:: Source data ::

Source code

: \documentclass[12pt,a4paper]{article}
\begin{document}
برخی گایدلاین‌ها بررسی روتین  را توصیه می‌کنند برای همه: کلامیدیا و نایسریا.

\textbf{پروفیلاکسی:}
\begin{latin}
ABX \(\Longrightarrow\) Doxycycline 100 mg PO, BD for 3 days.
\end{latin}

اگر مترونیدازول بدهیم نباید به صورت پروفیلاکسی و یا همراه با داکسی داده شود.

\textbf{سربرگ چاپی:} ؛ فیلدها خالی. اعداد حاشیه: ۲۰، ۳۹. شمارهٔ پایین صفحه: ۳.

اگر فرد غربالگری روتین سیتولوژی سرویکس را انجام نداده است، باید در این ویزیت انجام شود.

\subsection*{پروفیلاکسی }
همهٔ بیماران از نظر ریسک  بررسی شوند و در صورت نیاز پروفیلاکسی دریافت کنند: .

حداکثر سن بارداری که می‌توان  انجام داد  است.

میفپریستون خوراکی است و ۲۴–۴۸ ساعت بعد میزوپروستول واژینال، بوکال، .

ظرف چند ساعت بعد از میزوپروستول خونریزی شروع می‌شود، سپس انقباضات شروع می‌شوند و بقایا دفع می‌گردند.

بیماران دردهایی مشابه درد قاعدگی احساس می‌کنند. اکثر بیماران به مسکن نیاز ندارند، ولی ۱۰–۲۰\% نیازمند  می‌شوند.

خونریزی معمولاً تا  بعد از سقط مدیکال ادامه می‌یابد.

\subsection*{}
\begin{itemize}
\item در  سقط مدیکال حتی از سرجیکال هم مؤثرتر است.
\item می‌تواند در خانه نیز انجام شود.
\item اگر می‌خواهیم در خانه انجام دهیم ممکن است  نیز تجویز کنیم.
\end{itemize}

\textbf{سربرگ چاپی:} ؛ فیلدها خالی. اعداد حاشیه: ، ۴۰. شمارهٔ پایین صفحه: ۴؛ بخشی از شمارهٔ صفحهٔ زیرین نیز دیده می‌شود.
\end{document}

:::

Work instruction:
Taking the line with "اگر فرد غربالگری" as the first and the line with "میفپریستون خوراکی است" as the last, retype that stretch of the data above exactly, with no other lines.

Task answer:
اگر فرد غربالگری روتین سیتولوژی سرویکس را انجام نداده است، باید در این ویزیت انجام شود.

\subsection*{پروفیلاکسی }
همهٔ بیماران از نظر ریسک  بررسی شوند و در صورت نیاز پروفیلاکسی دریافت کنند: .

حداکثر سن بارداری که می‌توان  انجام داد  است.

میفپریستون خوراکی است و ۲۴–۴۸ ساعت بعد میزوپروستول واژینال، بوکال، .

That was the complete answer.